THE PROBLEM> Output the entries as they appear, skipping images.

DATASET EXTRACT>
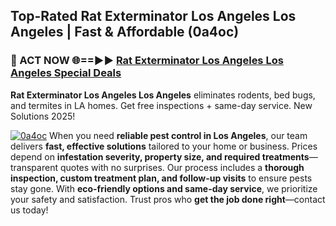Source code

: ## Top-Rated Rat Exterminator Los Angeles Los Angeles | Fast & Affordable (0a4oc)

<h3>🐜 ACT NOW 🌐==►► <a href="https://tinyurl.com/yc7vsfwc" rel="nofollow">Rat Exterminator Los Angeles Los Angeles Special Deals</a></h3>

**Rat Exterminator Los Angeles Los Angeles** eliminates rodents, bed bugs, and termites in LA homes. Get free inspections + same-day service. New Solutions 2025!

[![0a4oc](https://i.imgur.com/1VzRXn8.jpeg)](https://tinyurl.com/yc7vsfwc)
When you need **reliable pest control in Los Angeles**, our team delivers **fast, effective solutions** tailored to your home or business. Prices depend on **infestation severity, property size, and required treatments**—transparent quotes with no surprises. Our process includes a **thorough inspection, custom treatment plan, and follow-up visits** to ensure pests stay gone. With **eco-friendly options and same-day service**, we prioritize your safety and satisfaction. Trust pros who **get the job done right**—contact us today!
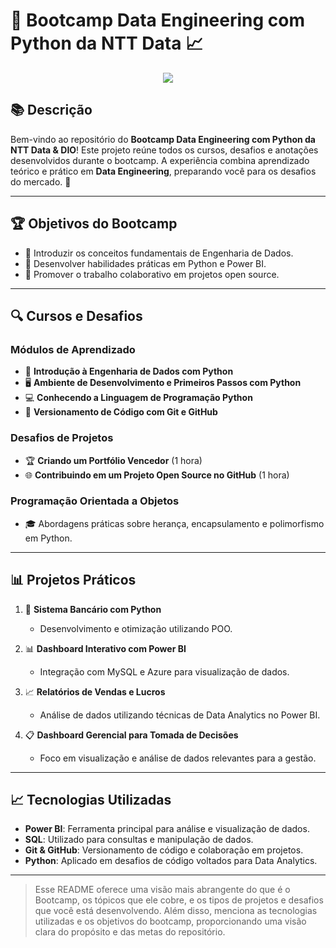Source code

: # 🚀 Bootcamp Data Engineering com Python da NTT Data 📈

<p align="center">
  <img src="http://img.shields.io/static/v1?label=STATUS&message=EM%20DESENVOLVIMENTO&color=GREEN&style=for-the-badge"/>
</p>

## 📚 Descrição

Bem-vindo ao repositório do **Bootcamp Data Engineering com Python da NTT Data & DIO**! Este projeto reúne todos os cursos, desafios e anotações desenvolvidos durante o bootcamp. A experiência combina aprendizado teórico e prático em **Data Engineering**, preparando você para os desafios do mercado. 💪

---

## 🏆 Objetivos do Bootcamp

- 🌟 Introduzir os conceitos fundamentais de Engenharia de Dados.
- 🐍 Desenvolver habilidades práticas em Python e Power BI.
- 🤝 Promover o trabalho colaborativo em projetos open source.

---

## 🔍 Cursos e Desafios

### Módulos de Aprendizado

- 📘 **Introdução à Engenharia de Dados com Python**
- 🖥️ **Ambiente de Desenvolvimento e Primeiros Passos com Python**
- 💻 **Conhecendo a Linguagem de Programação Python**
- 🔧 **Versionamento de Código com Git e GitHub**

### Desafios de Projetos

- 🏆 **Criando um Portfólio Vencedor** (1 hora)
- 🌐 **Contribuindo em um Projeto Open Source no GitHub** (1 hora)

### Programação Orientada a Objetos

- 🎓 Abordagens práticas sobre herança, encapsulamento e polimorfismo em Python.

---

## 📊 Projetos Práticos

1. 🏦 **Sistema Bancário com Python**
   - Desenvolvimento e otimização utilizando POO.

2. 📊 **Dashboard Interativo com Power BI**
   - Integração com MySQL e Azure para visualização de dados.

3. 📈 **Relatórios de Vendas e Lucros**
   - Análise de dados utilizando técnicas de Data Analytics no Power BI.

4. 📋 **Dashboard Gerencial para Tomada de Decisões**
   - Foco em visualização e análise de dados relevantes para a gestão.


---

## 📈 Tecnologias Utilizadas

- **Power BI**: Ferramenta principal para análise e visualização de dados.
- **SQL**: Utilizado para consultas e manipulação de dados.
- **Git & GitHub**: Versionamento de código e colaboração em projetos.
- **Python**: Aplicado em desafios de código voltados para Data Analytics.


---

> Esse README oferece uma visão mais abrangente do que é o Bootcamp, os tópicos que ele cobre, e os tipos de projetos e desafios que você está desenvolvendo. Além disso, menciona as tecnologias utilizadas e os objetivos do bootcamp, proporcionando uma visão clara do propósito e das metas do repositório.
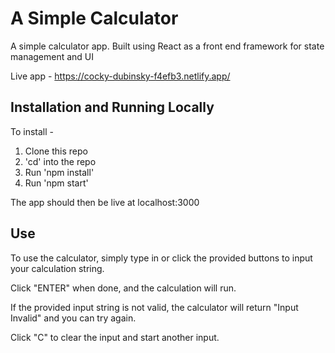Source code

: # A Simple Calculator

A simple calculator app. Built using React as a front end framework for state management and UI

Live app - https://cocky-dubinsky-f4efb3.netlify.app/

## Installation and Running Locally

To install -

1. Clone this repo
2. 'cd' into the repo
3. Run 'npm install'
4. Run 'npm start'

The app should then be live at localhost:3000

## Use

To use the calculator, simply type in or click the provided buttons to input your calculation string.

Click "ENTER" when done, and the calculation will run.

If the provided input string is not valid, the calculator will return "Input Invalid" and you can try again.

Click "C" to clear the input and start another input.

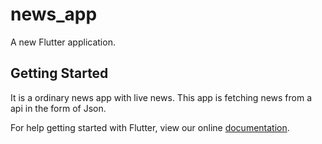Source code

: # news_app

A new Flutter application.

## Getting Started

It is a ordinary news app with live news. This app is fetching news from a api in the form of Json.

For help getting started with Flutter, view our online
[documentation](https://flutter.io/).
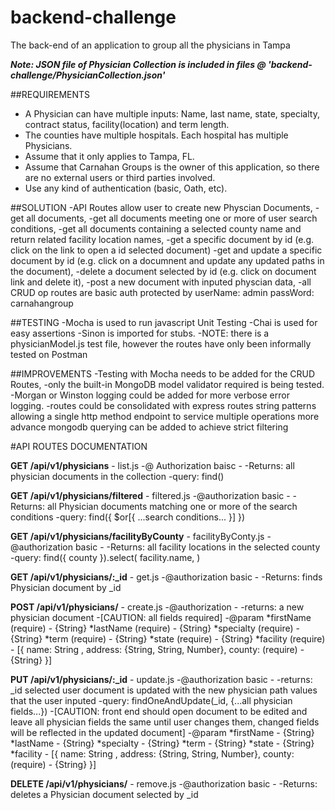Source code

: # backend-challenge
The back-end of an application to group all the physicians in Tampa


***Note: JSON file of Physician Collection is included in files @ 'backend-challenge/PhysicianCollection.json'***


##REQUIREMENTS
* A Physician can have multiple inputs: Name, last name, state, specialty, contract status, facility(location) and term length. 
* The counties have multiple hospitals. Each hospital has multiple Physicians.
* Assume that it only applies to Tampa, FL.
* Assume that Carnahan Groups is the owner of this application, so there are no external users or third parties involved.
* Use any kind of authentication (basic, Oath, etc).


##SOLUTION
-API Routes allow user to create new Physcian Documents, 
-get all documents, 
-get all documents meeting one or more of user search conditions,
-get all documents containing a selected county name and return related facility location names,
-get a specific document by id (e.g. click on the link to open a id selected document)
-get and update a specific document by id (e.g. click on a documnent and update any updated paths in the document),
-delete a document selected by id (e.g. click on document link and delete it),
-post a new document with inputed physcian data,
-all CRUD op routes are basic auth protected by userName: admin passWord: carnahangroup


##TESTING
-Mocha is used to run javascript Unit Testing 
-Chai is used for easy assertions
-Sinon is imported for stubs.
-NOTE: there is a physicianModel.js test file, however the routes have only been informally tested on Postman

##IMPROVEMENTS
-Testing with Mocha needs to be added for the CRUD Routes,
-only the built-in MongoDB model validator required is being tested. 
-Morgan or Winston logging could be added for more verbose error logging.
-routes could be consolidated with express routes string patterns allowing a single http method endpoint to service multiple operations
more advance mongodb querying can be added to achieve strict filtering 



#API ROUTES DOCUMENTATION

**GET /api/v1/physicians** - list.js
-@ Authorization baisc -
-Returns: all physician documents in the collection
-query: find() 


**GET /api/v1/physicians/filtered** - filtered.js
-@authorization basic -
-Returns: all Physician documents matching one or more of the search conditions
-query: find({ $or[{ ...search conditions... }] })


**GET /api/v1/physicians/facilityByCounty** - facilityByConty.js
-@authorization basic -
-Returns: all facility locations in the selected county
-query: find({ county }).select( facility.name, )


**GET /api/v1/physicians/:_id** - get.js
-@authorization basic -
-Returns: finds Physician document by _id


**POST /api/v1/physicians/** - create.js
-@authorization  -
-returns: a new physician document
-[CAUTION: all fields required]
-@param 
    *firstName (require) - {String}
    *lastName (require) - {String}
    *specialty (require) - {String}
    *term (require) - {String}
    *state (require) - {String}
    *facility (require) - [{ name: String , address: {String, String, Number}, county: (require) - {String} }]


**PUT /api/v1/physicians/:_id** - update.js
-@authorization basic -
-returns: _id selected user document is updated with the new physician path values that the user inputed
-query: findOneAndUpdate(_id, {...all physician fields...}) 
-[CAUTION: front end should open document to be edited and leave all physician fields the same until user changes them, changed fields will be reflected in the updated document] 
-@param
    *firstName - {String}
    *lastName - {String}
    *specialty - {String}
    *term - {String}
    *state - {String}
    *facility - [{ name: String , address: {String, String, Number}, county: (require) - {String} }]


**DELETE /api/v1/physicians/** - remove.js
-@authorization basic -
-Returns: deletes a Physician document selected by _id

ANSWER SPACE>
Source code

: ## Top-Rated Rat Exterminator Los Angeles Los Angeles | Fast & Affordable (0a4oc)

<h3>🐜 ACT NOW 🌐==►► <a href="https://tinyurl.com/yc7vsfwc" rel="nofollow">Rat Exterminator Los Angeles Los Angeles Special Deals</a></h3>

**Rat Exterminator Los Angeles Los Angeles** eliminates rodents, bed bugs, and termites in LA homes. Get free inspections + same-day service. New Solutions 2025!

[![0a4oc](https://i.imgur.com/1VzRXn8.jpeg)](https://tinyurl.com/yc7vsfwc)
When you need **reliable pest control in Los Angeles**, our team delivers **fast, effective solutions** tailored to your home or business. Prices depend on **infestation severity, property size, and required treatments**—transparent quotes with no surprises. Our process includes a **thorough inspection, custom treatment plan, and follow-up visits** to ensure pests stay gone. With **eco-friendly options and same-day service**, we prioritize your safety and satisfaction. Trust pros who **get the job done right**—contact us today!
Source code

: # 🚀 Bootcamp Data Engineering com Python da NTT Data 📈

<p align="center">
  <img src="http://img.shields.io/static/v1?label=STATUS&message=EM%20DESENVOLVIMENTO&color=GREEN&style=for-the-badge"/>
</p>

## 📚 Descrição

Bem-vindo ao repositório do **Bootcamp Data Engineering com Python da NTT Data & DIO**! Este projeto reúne todos os cursos, desafios e anotações desenvolvidos durante o bootcamp. A experiência combina aprendizado teórico e prático em **Data Engineering**, preparando você para os desafios do mercado. 💪

---

## 🏆 Objetivos do Bootcamp

- 🌟 Introduzir os conceitos fundamentais de Engenharia de Dados.
- 🐍 Desenvolver habilidades práticas em Python e Power BI.
- 🤝 Promover o trabalho colaborativo em projetos open source.

---

## 🔍 Cursos e Desafios

### Módulos de Aprendizado

- 📘 **Introdução à Engenharia de Dados com Python**
- 🖥️ **Ambiente de Desenvolvimento e Primeiros Passos com Python**
- 💻 **Conhecendo a Linguagem de Programação Python**
- 🔧 **Versionamento de Código com Git e GitHub**

### Desafios de Projetos

- 🏆 **Criando um Portfólio Vencedor** (1 hora)
- 🌐 **Contribuindo em um Projeto Open Source no GitHub** (1 hora)

### Programação Orientada a Objetos

- 🎓 Abordagens práticas sobre herança, encapsulamento e polimorfismo em Python.

---

## 📊 Projetos Práticos

1. 🏦 **Sistema Bancário com Python**
   - Desenvolvimento e otimização utilizando POO.

2. 📊 **Dashboard Interativo com Power BI**
   - Integração com MySQL e Azure para visualização de dados.

3. 📈 **Relatórios de Vendas e Lucros**
   - Análise de dados utilizando técnicas de Data Analytics no Power BI.

4. 📋 **Dashboard Gerencial para Tomada de Decisões**
   - Foco em visualização e análise de dados relevantes para a gestão.


---

## 📈 Tecnologias Utilizadas

- **Power BI**: Ferramenta principal para análise e visualização de dados.
- **SQL**: Utilizado para consultas e manipulação de dados.
- **Git & GitHub**: Versionamento de código e colaboração em projetos.
- **Python**: Aplicado em desafios de código voltados para Data Analytics.


---

> Esse README oferece uma visão mais abrangente do que é o Bootcamp, os tópicos que ele cobre, e os tipos de projetos e desafios que você está desenvolvendo. Além disso, menciona as tecnologias utilizadas e os objetivos do bootcamp, proporcionando uma visão clara do propósito e das metas do repositório.
Source code

: # A Simple Calculator

A simple calculator app. Built using React as a front end framework for state management and UI

Live app - https://cocky-dubinsky-f4efb3.netlify.app/

## Installation and Running Locally

To install -

1. Clone this repo
2. 'cd' into the repo
3. Run 'npm install'
4. Run 'npm start'

The app should then be live at localhost:3000

## Use

To use the calculator, simply type in or click the provided buttons to input your calculation string.

Click "ENTER" when done, and the calculation will run.

If the provided input string is not valid, the calculator will return "Input Invalid" and you can try again.

Click "C" to clear the input and start another input.

Source code

: # news_app

A new Flutter application.

## Getting Started

It is a ordinary news app with live news. This app is fetching news from a api in the form of Json.

For help getting started with Flutter, view our online
[documentation](https://flutter.io/).
Source code

: # backend-challenge
The back-end of an application to group all the physicians in Tampa


***Note: JSON file of Physician Collection is included in files @ 'backend-challenge/PhysicianCollection.json'***


##REQUIREMENTS
* A Physician can have multiple inputs: Name, last name, state, specialty, contract status, facility(location) and term length. 
* The counties have multiple hospitals. Each hospital has multiple Physicians.
* Assume that it only applies to Tampa, FL.
* Assume that Carnahan Groups is the owner of this application, so there are no external users or third parties involved.
* Use any kind of authentication (basic, Oath, etc).


##SOLUTION
-API Routes allow user to create new Physcian Documents, 
-get all documents, 
-get all documents meeting one or more of user search conditions,
-get all documents containing a selected county name and return related facility location names,
-get a specific document by id (e.g. click on the link to open a id selected document)
-get and update a specific document by id (e.g. click on a documnent and update any updated paths in the document),
-delete a document selected by id (e.g. click on document link and delete it),
-post a new document with inputed physcian data,
-all CRUD op routes are basic auth protected by userName: admin passWord: carnahangroup


##TESTING
-Mocha is used to run javascript Unit Testing 
-Chai is used for easy assertions
-Sinon is imported for stubs.
-NOTE: there is a physicianModel.js test file, however the routes have only been informally tested on Postman

##IMPROVEMENTS
-Testing with Mocha needs to be added for the CRUD Routes,
-only the built-in MongoDB model validator required is being tested. 
-Morgan or Winston logging could be added for more verbose error logging.
-routes could be consolidated with express routes string patterns allowing a single http method endpoint to service multiple operations
more advance mongodb querying can be added to achieve strict filtering 



#API ROUTES DOCUMENTATION

**GET /api/v1/physicians** - list.js
-@ Authorization baisc -
-Returns: all physician documents in the collection
-query: find() 


**GET /api/v1/physicians/filtered** - filtered.js
-@authorization basic -
-Returns: all Physician documents matching one or more of the search conditions
-query: find({ $or[{ ...search conditions... }] })


**GET /api/v1/physicians/facilityByCounty** - facilityByConty.js
-@authorization basic -
-Returns: all facility locations in the selected county
-query: find({ county }).select( facility.name, )


**GET /api/v1/physicians/:_id** - get.js
-@authorization basic -
-Returns: finds Physician document by _id


**POST /api/v1/physicians/** - create.js
-@authorization  -
-returns: a new physician document
-[CAUTION: all fields required]
-@param 
    *firstName (require) - {String}
    *lastName (require) - {String}
    *specialty (require) - {String}
    *term (require) - {String}
    *state (require) - {String}
    *facility (require) - [{ name: String , address: {String, String, Number}, county: (require) - {String} }]


**PUT /api/v1/physicians/:_id** - update.js
-@authorization basic -
-returns: _id selected user document is updated with the new physician path values that the user inputed
-query: findOneAndUpdate(_id, {...all physician fields...}) 
-[CAUTION: front end should open document to be edited and leave all physician fields the same until user changes them, changed fields will be reflected in the updated document] 
-@param
    *firstName - {String}
    *lastName - {String}
    *specialty - {String}
    *term - {String}
    *state - {String}
    *facility - [{ name: String , address: {String, String, Number}, county: (require) - {String} }]


**DELETE /api/v1/physicians/** - remove.js
-@authorization basic -
-Returns: deletes a Physician document selected by _id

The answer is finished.